Monday, June 06, 2011

A Great and Terrible Day


By Jim Lacey
http://www.nationalreview.com
June 6, 2011


"Gen. Dwight D. Eisenhower gives the order of the Day. 'Full victory-nothing else' to paratroopers in England, just before they board their airplanes to participate in the first assault in the invasion of the continent of Europe." Eisenhower is meeting with US Co. E, 502nd Parachute Infantry Regiment (Strike), photo taken at Greenham Common Airfield in England about 8:30 p.m. on June 5, 1944.


“Good Luck! And let us all beseech the blessings of Almighty God upon this great and noble undertaking.”
— Gen. Dwight D. Eisenhower
Four days after Pearl Harbor, Hitler committed one of the most monumental blunders in history. Rushing back to Berlin from his Prussian headquarters on December 11, he went before the Reichstag and, in a short 334-word speech, declared war on the United States. In this single act of suicidal hubris he sealed the fate of the Third Reich.

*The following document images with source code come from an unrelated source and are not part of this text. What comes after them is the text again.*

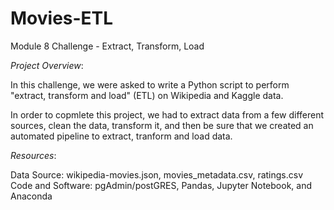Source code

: # Movies-ETL
Module 8 Challenge - Extract, Transform, Load

*Project Overview*:

In this challenge, we were asked to write a Python script to perform "extract, transform and load" (ETL) on  Wikipedia and Kaggle data.

In order to copmlete this project, we had to extract data from a few different sources, clean the data, transform it, and then be sure that we created an automated pipeline to extract, tranform and load data. 

*Resources*:

Data Source: wikipedia-movies.json, movies_metadata.csv, ratings.csv
Code and Software: pgAdmin/postGRES, Pandas, Jupyter Notebook, and Anaconda
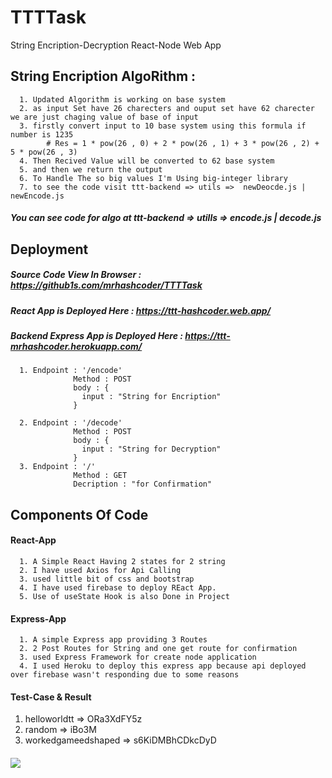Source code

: # TTTTask
String Encription-Decryption React-Node Web App

## String Encription AlgoRithm :
      1. Updated Algorithm is working on base system
      2. as input Set have 26 charecters and ouput set have 62 charecter we are just chaging value of base of input
      3. firstly convert input to 10 base system using this formula if number is 1235
            # Res = 1 * pow(26 , 0) + 2 * pow(26 , 1) + 3 * pow(26 , 2) + 5 * pow(26 , 3)
      4. Then Recived Value will be converted to 62 base system
      5. and then we return the output
      6. To Handle The so big values I'm Using big-integer library
      7. to see the code visit ttt-backend => utils =>  newDeocde.js | newEncode.js 
      
            
##### You can see code for algo at ttt-backend => utills => encode.js | decode.js

## Deployment 

##### Source Code View In Browser : https://github1s.com/mrhashcoder/TTTTask

##### React App is Deployed Here : https://ttt-hashcoder.web.app/

##### Backend Express App is Deployed Here : https://ttt-mrhashcoder.herokuapp.com/
      1. Endpoint : '/encode' 
                  Method : POST
                  body : {
                    input : "String for Encription"
                  }
                  
      2. Endpoint : '/decode'
                  Method : POST
                  body : {
                    input : "String for Decryption"
                  }
      3. Endpoint : '/'
                  Method : GET
                  Decription : "for Confirmation"
     
      
       


## Components Of Code

#### React-App
      1. A Simple React Having 2 states for 2 string 
      2. I have used Axios for Api Calling
      3. used little bit of css and bootstrap 
      4. I have used firebase to deploy REact App.
      5. Use of useState Hook is also Done in Project
  
#### Express-App
      1. A simple Express app providing 3 Routes
      2. 2 Post Routes for String and one get route for confirmation
      3. used Express Framework for create node application
      4. I used Heroku to deploy this express app because api deployed over firebase wasn't responding due to some reasons
#### Test-Case & Result
1. helloworldtt   =>   ORa3XdFY5z
2. random         =>   iBo3M
3. workedgameedshaped =>  s6KiDMBhCDkcDyD


####

<img src = "https://res.cloudinary.com/mrhashcoder/image/upload/v1616868565/pjimage_2_rmwhm1.jpg" />
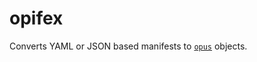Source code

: # opifex

Converts YAML or JSON based manifests to [`opus`](https://github.com/nicc777/opus) objects.
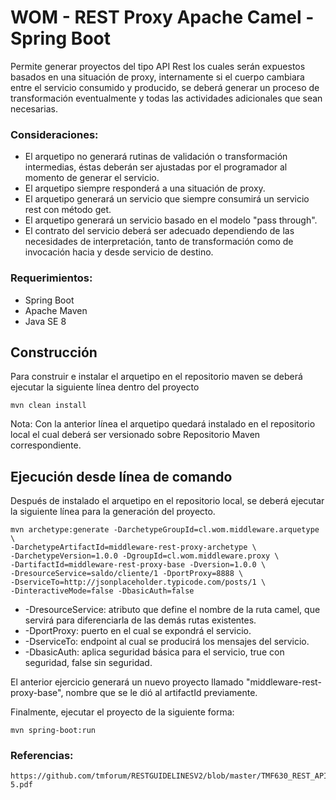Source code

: WOM - REST Proxy Apache Camel - Spring Boot
===========================================

Permite generar proyectos del tipo API Rest los cuales serán expuestos basados en una situación de proxy, internamente si el cuerpo cambiara entre el servicio consumido
y producido, se deberá generar un proceso de transformación eventualmente y todas las actividades adicionales que sean necesarias.

### Consideraciones:

* El arquetipo no generará rutinas de validación o transformación intermedias, éstas deberán ser ajustadas por el programador al momento de generar el servicio.
* El arquetipo siempre responderá a una situación de proxy.
* El arquetipo generará un servicio que siempre consumirá un servicio rest con método get.
* El arquetipo generará un servicio basado en el modelo "pass through".
* El contrato del servicio deberá ser adecuado dependiendo de las necesidades de interpretación, tanto de transformación como de invocación hacia y desde servicio de destino.

### Requerimientos:
* Spring Boot
* Apache Maven 
* Java SE 8

Construcción
------------

Para construir e instalar el arquetipo en el repositorio maven se deberá ejecutar la siguiente línea dentro del proyecto

    mvn clean install

Nota: Con la anterior línea el arquetipo quedará instalado en el repositorio local el cual deberá ser versionado sobre Repositorio Maven correspondiente.

Ejecución desde línea de comando
--------------------------------

Después de instalado el arquetipo en el repositorio local, se deberá ejecutar la siguiente línea 
para la generación del proyecto.

	mvn archetype:generate -DarchetypeGroupId=cl.wom.middleware.arquetype \ 
	-DarchetypeArtifactId=middleware-rest-proxy-archetype \
	-DarchetypeVersion=1.0.0 -DgroupId=cl.wom.middleware.proxy \
	-DartifactId=middleware-rest-proxy-base -Dversion=1.0.0 \ 
	-DresourceService=saldo/cliente/1 -DportProxy=8888 \ 
	-DserviceTo=http://jsonplaceholder.typicode.com/posts/1 \ 
	-DinteractiveMode=false -DbasicAuth=false

	
* -DresourceService: atributo que define el nombre de la ruta camel, que servirá para diferenciarla de las demás rutas existentes.
* -DportProxy: puerto en el cual se expondrá el servicio.
* -DserviceTo: endpoint al cual se producirá los mensajes del servicio.
* -DbasicAuth: aplica seguridad básica para el servicio, true con seguridad, false sin seguridad.


El anterior ejercicio generará un nuevo proyecto llamado "middleware-rest-proxy-base", nombre que se le dió al artifactId previamente.

Finalmente, ejecutar el proyecto de la siguiente forma:

	mvn spring-boot:run


### Referencias:
	https://github.com/tmforum/RESTGUIDELINESV2/blob/master/TMF630_REST_API_Design_Guidelines_Part_1_R14.5.0-5.pdf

Despite still being locked in a brutal war against Great Britain and the Soviet Union, when presented with the opportunity to declare war against a nation capable of producing as many munitions in one year as Germany could in five, Hitler did not hesitate or flinch. Hitler was certainly aware of America’s production potential, for he had written about it in Mein Kampf. Despite this knowledge, he remained unimpressed with American military potential. In 1940, he had told Soviet foreign minister Vyacheslav Molotov that the United States would not be a threat to Germany for decades — “1970 or 1980 at the earliest.” This was a colossal misjudgment, but not Hitler’s only one. Not unlike other dictators, Hitler believed it was impossible to transform pampered American youths into formidable soldiers.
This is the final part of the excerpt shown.